What do you do besides reading and writing?
I used to go almost every week to yard sales and estate sales, looking for vintage tableware, linens and jewelry. But the pandemic put a stop to that. Mostly what I did was worry about how to get rid of Donald Trump, and cook. As did so many other people, I started making bread. For a while that was interesting, but it certainly got old, at least for me. I just this week threw out my demanding sourdough starter. I have been feeding that starter twice a week, at times resenting all the precious King Arthur AP flour it was eating. I also cooked and cooked: I called it “Catering the Pandemic.” We were very fortunate to be able to afford quality food and to have the skill and financial resources and luck to be able to secure it and, for the most part, have it delivered. I made many curries, which we still enjoy.
Were you writing during the pandemic?
The answer is, until Trump was defeated, mostly no. But once Joe Biden was elected, I was so pent up I started producing a rush of stories. It’s so interesting. Not just a rush of drafts, but almost all fully-realized stories. And I believe my friend Ann Starr was doing the same thing.
Which story are you most excited about?
I have been working on drafts of one of the stories, about the end of an affair, for more than a decade. At one time I thought it might be a novel. I wrote eight versions of it recently and, I believe, finally got it right. I’ve also been thinking about another story, about a doomed wedding, for some time. That one just fell into place right away; I really like it.
Do you think you’ll move on to a novel?
I think that time is approaching. I want to finish this suite of short stories first. Years ago I started a novel that I didn’t know how to handle. I think I am going to go back to that manuscript soon and see if it is viable.
What’s this business about people calling you “the Jewish Martha Stewart?”

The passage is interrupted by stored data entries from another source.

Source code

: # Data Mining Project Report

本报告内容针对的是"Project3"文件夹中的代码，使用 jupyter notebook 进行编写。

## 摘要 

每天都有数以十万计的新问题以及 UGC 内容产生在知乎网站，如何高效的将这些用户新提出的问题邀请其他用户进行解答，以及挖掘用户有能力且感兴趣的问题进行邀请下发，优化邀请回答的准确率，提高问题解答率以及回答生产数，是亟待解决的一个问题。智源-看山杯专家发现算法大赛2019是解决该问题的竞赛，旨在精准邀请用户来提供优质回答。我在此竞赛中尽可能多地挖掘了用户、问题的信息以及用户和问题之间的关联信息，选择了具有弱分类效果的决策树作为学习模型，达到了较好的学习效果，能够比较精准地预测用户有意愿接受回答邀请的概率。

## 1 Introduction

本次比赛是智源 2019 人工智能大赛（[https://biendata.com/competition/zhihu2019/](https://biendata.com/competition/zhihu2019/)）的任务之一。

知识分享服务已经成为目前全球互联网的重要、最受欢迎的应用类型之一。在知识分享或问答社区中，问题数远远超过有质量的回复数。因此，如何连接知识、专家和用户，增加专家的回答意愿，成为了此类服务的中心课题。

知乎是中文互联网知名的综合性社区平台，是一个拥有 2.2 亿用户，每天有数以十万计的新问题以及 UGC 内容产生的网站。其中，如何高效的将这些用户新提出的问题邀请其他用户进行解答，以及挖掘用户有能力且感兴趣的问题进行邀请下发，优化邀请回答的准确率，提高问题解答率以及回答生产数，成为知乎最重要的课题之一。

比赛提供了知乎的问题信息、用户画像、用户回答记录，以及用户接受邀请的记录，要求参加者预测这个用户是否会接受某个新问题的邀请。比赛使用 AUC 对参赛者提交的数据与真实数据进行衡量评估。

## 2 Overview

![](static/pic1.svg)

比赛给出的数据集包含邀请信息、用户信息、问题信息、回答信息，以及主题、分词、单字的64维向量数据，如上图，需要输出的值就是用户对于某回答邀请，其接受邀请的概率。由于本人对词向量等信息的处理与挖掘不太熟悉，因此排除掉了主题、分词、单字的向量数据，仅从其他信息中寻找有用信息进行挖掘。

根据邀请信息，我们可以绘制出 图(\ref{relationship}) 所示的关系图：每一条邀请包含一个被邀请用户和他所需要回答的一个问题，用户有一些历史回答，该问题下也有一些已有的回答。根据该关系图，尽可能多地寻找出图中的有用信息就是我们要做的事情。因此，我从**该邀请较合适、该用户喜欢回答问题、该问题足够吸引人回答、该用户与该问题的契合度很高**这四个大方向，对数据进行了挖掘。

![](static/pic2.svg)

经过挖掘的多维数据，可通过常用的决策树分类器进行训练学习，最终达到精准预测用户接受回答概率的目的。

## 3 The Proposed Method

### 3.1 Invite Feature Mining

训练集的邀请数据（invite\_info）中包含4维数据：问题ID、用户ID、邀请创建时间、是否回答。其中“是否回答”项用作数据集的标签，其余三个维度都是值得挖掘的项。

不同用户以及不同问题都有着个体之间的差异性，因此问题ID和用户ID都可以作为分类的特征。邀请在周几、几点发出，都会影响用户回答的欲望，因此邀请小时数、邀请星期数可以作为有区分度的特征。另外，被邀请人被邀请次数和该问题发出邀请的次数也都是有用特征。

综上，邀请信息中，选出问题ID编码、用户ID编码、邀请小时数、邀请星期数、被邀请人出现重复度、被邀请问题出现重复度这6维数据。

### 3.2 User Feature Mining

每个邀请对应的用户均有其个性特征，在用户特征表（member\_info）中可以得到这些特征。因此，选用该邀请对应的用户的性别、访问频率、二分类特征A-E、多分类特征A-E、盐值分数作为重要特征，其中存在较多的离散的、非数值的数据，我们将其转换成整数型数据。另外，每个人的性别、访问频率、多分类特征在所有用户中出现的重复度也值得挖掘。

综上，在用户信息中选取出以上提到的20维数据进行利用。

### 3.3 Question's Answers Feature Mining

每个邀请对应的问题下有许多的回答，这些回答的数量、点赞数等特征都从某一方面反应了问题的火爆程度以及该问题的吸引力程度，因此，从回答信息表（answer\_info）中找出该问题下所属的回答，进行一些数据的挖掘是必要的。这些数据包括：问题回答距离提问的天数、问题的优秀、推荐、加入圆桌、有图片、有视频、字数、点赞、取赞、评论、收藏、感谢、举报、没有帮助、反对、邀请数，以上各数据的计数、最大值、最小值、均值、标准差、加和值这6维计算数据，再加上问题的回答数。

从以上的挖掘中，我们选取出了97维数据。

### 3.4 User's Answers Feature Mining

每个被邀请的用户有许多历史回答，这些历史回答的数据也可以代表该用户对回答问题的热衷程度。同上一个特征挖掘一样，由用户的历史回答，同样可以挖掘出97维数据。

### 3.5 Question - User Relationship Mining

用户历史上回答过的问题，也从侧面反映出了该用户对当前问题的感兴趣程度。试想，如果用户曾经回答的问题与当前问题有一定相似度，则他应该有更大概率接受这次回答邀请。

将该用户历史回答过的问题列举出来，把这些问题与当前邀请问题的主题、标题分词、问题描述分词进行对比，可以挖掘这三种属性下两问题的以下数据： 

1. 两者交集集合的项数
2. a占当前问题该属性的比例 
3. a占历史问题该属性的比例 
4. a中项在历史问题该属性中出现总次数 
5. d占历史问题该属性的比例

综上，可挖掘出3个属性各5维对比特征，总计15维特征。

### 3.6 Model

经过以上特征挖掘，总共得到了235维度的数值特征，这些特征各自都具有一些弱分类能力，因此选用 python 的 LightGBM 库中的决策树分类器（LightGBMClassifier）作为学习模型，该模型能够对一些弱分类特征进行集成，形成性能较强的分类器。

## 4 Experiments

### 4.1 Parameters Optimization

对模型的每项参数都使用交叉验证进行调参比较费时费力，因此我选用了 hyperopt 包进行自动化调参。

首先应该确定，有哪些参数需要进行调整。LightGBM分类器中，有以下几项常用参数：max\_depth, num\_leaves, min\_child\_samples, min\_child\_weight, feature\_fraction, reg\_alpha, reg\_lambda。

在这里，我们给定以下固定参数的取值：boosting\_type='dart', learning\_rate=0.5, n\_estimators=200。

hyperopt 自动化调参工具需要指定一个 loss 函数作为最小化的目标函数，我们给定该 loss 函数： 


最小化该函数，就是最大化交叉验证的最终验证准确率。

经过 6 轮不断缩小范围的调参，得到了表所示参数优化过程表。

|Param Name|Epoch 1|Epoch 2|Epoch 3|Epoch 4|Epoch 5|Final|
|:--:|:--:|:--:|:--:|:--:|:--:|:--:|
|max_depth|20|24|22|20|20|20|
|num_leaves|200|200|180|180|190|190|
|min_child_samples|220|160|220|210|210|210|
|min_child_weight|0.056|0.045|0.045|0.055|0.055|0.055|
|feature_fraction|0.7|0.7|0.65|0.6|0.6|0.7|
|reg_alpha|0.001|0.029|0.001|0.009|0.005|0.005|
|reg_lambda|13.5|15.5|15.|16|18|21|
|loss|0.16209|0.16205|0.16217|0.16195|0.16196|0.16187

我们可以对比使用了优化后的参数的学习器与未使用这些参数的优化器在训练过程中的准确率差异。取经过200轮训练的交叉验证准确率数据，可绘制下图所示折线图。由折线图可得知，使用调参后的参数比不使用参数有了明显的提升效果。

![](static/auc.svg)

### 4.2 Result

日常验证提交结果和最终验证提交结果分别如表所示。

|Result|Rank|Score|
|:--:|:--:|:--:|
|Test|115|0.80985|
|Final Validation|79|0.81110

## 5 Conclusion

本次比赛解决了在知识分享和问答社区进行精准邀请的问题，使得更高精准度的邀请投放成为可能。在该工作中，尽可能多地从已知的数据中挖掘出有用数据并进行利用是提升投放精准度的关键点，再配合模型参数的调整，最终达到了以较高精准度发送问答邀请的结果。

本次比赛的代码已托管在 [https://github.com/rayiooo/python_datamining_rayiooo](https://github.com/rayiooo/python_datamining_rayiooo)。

That started as both a compliment and a joke. I used to invite people from work over to my apartment, and then later to my house on Long Island. I like to set the table with the vintage linens, dishes and glassware I’ve collected, and I’ve been known to cook more elaborately than some of my guests. So one evening, after a bit of wine, one of the art director guests started calling me that and it stuck. Later, Jenny Klion wrote a charming profile of my cooking and table settings in Edible Long Island, using that title.

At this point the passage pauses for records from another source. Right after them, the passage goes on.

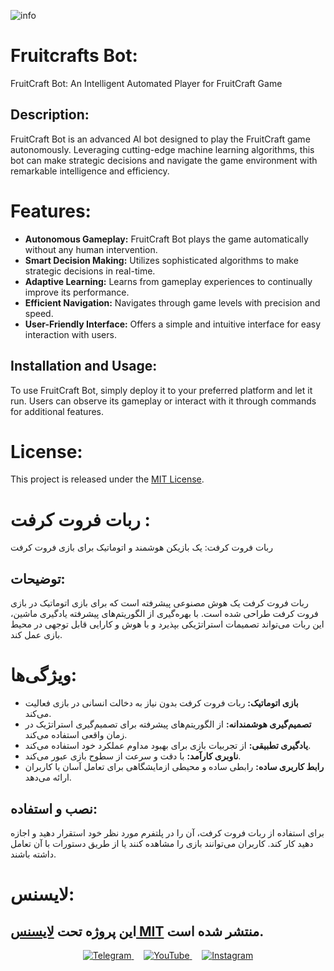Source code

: ![info](Not.jpg)
 
# Fruitcrafts Bot:
FruitCraft Bot: An Intelligent Automated Player for FruitCraft Game

## Description:
FruitCraft Bot is an advanced AI bot designed to play the FruitCraft game autonomously. Leveraging cutting-edge machine learning algorithms, this bot can make strategic decisions and navigate the game environment with remarkable intelligence and efficiency.

# Features:
- **Autonomous Gameplay:** FruitCraft Bot plays the game automatically without any human intervention.
- **Smart Decision Making:** Utilizes sophisticated algorithms to make strategic decisions in real-time.
- **Adaptive Learning:** Learns from gameplay experiences to continually improve its performance.
- **Efficient Navigation:** Navigates through game levels with precision and speed.
- **User-Friendly Interface:** Offers a simple and intuitive interface for easy interaction with users.

## Installation and Usage:
To use FruitCraft Bot, simply deploy it to your preferred platform and let it run. Users can observe its gameplay or interact with it through commands for additional features.

# License:
This project is released under the [MIT License](https://opensource.org/licenses/MIT).

##

# ربات فروت کرفت :
ربات فروت کرفت: یک بازیکن هوشمند و اتوماتیک برای بازی فروت کرفت

## توضیحات:
ربات فروت کرفت یک هوش مصنوعی پیشرفته است که برای بازی اتوماتیک در بازی فروت کرفت طراحی شده است. با بهره‌گیری از الگوریتم‌های پیشرفته یادگیری ماشین، این ربات می‌تواند تصمیمات استراتژیکی بپذیرد و با هوش و کارایی قابل توجهی در محیط بازی عمل کند.

# ویژگی‌ها:
- **بازی اتوماتیک:** ربات فروت کرفت بدون نیاز به دخالت انسانی در بازی فعالیت می‌کند.
- **تصمیم‌گیری هوشمندانه:** از الگوریتم‌های پیشرفته برای تصمیم‌گیری استراتژیک در زمان واقعی استفاده می‌کند.
- **یادگیری تطبیقی:** از تجربیات بازی برای بهبود مداوم عملکرد خود استفاده می‌کند.
- **ناوبری کارآمد:** با دقت و سرعت از سطوح بازی عبور می‌کند.
- **رابط کاربری ساده:** رابطی ساده و محیطی ازمایشگاهی برای تعامل آسان با کاربران ارائه می‌دهد.

## نصب و استفاده:
برای استفاده از ربات فروت کرفت، آن را در پلتفرم مورد نظر خود استقرار دهید و اجازه دهید کار کند. کاربران می‌توانند بازی را مشاهده کنند یا از طریق دستورات با آن تعامل داشته باشند.

# لایسنس:
این پروژه تحت [لایسنس MIT](https://opensource.org/licenses/MIT) منتشر شده است.
---
<p align="center">
  <a href="https://t.me/MystiqueShade">
    <img src="https://img.shields.io/badge/Telegram-2CA5E0?style=for-the-badge&logo=telegram&logoColor=white" alt="Telegram">
  </a>&nbsp;&nbsp;&nbsp;
  <a href="https://www.youtube.com/@MystiqueShade">
    <img src="https://img.shields.io/badge/YouTube-FF0000?style=for-the-badge&logo=youtube&logoColor=white" alt="YouTube">
  </a>&nbsp;&nbsp;&nbsp;
  <a href="https://www.instagram.com/MystiqueShadeteam">
    <img src="https://img.shields.io/badge/Instagram-E4405F?style=for-the-badge&logo=instagram&logoColor=white" alt="Instagram">
  </a>
</p>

Do you have a favorite cookbook?
That’s a difficult question because so many recipes are now online. But I do have a lot of cookbooks, including some pretty old ones. But I find myself going back to some regularly.
• I always seem to take out my falling-apart Joy of Cooking at Thanksgiving time because it has all my previous years’ turkey calculations written in it.

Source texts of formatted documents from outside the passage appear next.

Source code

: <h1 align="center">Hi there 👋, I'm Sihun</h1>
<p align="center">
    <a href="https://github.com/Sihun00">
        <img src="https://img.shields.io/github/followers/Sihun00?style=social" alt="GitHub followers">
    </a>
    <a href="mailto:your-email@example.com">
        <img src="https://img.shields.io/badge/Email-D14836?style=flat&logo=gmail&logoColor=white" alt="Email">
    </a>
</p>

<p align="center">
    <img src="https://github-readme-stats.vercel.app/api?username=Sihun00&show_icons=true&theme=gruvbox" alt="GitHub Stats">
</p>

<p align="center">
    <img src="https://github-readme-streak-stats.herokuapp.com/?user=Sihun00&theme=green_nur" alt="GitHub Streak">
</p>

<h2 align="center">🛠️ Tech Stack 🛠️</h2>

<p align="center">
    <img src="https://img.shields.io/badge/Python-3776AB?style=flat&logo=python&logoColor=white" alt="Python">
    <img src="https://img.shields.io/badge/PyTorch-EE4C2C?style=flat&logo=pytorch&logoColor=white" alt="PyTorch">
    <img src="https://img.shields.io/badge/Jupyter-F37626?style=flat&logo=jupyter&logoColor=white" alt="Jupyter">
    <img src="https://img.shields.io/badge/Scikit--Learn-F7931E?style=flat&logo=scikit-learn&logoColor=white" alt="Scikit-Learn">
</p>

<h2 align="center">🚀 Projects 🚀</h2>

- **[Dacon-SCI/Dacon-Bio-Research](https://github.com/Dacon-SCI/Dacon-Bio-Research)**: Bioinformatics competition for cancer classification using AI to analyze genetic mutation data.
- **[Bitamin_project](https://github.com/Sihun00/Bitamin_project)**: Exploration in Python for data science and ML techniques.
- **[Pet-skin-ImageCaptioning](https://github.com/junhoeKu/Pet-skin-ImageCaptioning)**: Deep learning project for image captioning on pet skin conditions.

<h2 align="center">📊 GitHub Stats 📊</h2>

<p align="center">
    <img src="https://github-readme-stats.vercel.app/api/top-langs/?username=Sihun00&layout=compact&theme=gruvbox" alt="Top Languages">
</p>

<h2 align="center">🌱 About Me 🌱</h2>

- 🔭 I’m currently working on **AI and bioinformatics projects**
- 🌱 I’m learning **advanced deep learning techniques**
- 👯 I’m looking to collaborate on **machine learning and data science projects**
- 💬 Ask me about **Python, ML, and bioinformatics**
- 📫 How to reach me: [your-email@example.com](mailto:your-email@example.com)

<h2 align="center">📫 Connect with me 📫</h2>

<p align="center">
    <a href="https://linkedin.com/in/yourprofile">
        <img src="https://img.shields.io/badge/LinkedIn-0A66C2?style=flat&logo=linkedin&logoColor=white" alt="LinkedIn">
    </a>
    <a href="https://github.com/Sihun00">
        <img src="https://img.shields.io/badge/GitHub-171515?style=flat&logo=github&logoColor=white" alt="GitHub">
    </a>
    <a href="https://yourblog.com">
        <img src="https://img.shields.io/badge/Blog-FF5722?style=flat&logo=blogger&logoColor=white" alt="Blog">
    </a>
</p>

• I like Daisy Martinez’ Daisy Cooks for a few dishes. Try her Wet Rub for Pernil. I have Puerto Rican neighbors who are exceptional cooks, and I keep trying to make the dishes they’ve served. Illyana Maisonet, the genius behind posts Eat Gorda Eat, has a PR cookbook in the works; I look forward to that one.
• I am in general not a great fan of Mary Ann Esposito’s cookbooks, but she has an artichoke fennel tart in Nella Cucina that is superb. Leave out the sausages if you are serving vegetarians, increase the veggies — and it is still fantastic. I make it for special friends at least twice a year; it is quite a lot of work to make, but worth it.
• Apple pie may seem like it would be a no-brainer. But we’ve all had boring apple pies, even from credible bakers. Carole Walter’s Great Pies & Tarts has one of the best apple pie filling recipes I’ve tried. See her Old-Fashioned American Apple Pie.
• One more … Dorie Greenspan’s Desserts by Pierre Hermé. Fabulous book.